- **Task to carry out**:
Restate word for word the entries below, starting with the line with "Integración de docker, Jenkins y Git" and continuing through the line with "Prueba para ver". Include both of those lines and no others.

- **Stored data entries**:
□ □ □ □ □ □ □

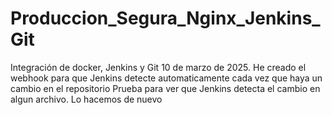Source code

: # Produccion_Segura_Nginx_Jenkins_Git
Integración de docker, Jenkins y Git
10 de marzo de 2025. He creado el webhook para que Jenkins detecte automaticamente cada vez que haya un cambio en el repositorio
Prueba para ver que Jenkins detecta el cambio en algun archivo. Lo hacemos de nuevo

□ □ □ □ □ □ □

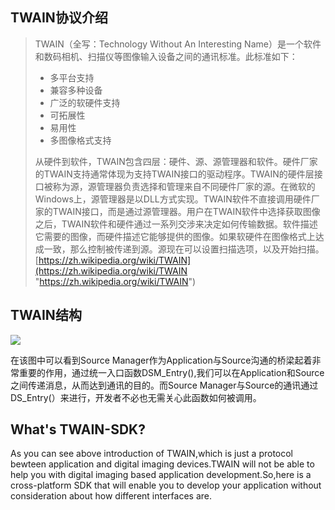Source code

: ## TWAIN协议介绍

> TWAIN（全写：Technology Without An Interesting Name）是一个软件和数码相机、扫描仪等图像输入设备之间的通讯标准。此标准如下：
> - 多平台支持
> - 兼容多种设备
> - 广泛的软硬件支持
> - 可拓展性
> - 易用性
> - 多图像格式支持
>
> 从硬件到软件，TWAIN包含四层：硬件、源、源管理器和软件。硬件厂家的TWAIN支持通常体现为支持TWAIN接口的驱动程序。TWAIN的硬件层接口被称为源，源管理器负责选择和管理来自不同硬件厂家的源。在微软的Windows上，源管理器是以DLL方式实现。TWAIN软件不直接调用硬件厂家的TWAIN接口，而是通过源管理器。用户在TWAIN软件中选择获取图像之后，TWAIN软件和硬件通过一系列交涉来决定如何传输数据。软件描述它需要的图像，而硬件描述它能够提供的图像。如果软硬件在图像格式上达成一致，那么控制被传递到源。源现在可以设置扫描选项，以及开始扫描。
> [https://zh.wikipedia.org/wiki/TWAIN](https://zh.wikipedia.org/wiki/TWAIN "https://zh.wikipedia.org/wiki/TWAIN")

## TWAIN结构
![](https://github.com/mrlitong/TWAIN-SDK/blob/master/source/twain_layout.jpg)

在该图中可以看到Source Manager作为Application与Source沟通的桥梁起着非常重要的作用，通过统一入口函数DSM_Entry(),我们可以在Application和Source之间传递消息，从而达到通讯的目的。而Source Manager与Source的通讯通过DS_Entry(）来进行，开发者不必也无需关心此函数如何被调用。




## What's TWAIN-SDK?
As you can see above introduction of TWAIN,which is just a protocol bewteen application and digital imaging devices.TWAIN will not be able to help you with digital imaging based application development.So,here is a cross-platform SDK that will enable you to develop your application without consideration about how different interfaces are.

□ □ □ □ □ □ □

- **Response area**:
Integración de docker, Jenkins y Git
10 de marzo de 2025. He creado el webhook para que Jenkins detecte automaticamente cada vez que haya un cambio en el repositorio
Prueba para ver que Jenkins detecta el cambio en algun archivo. Lo hacemos de nuevo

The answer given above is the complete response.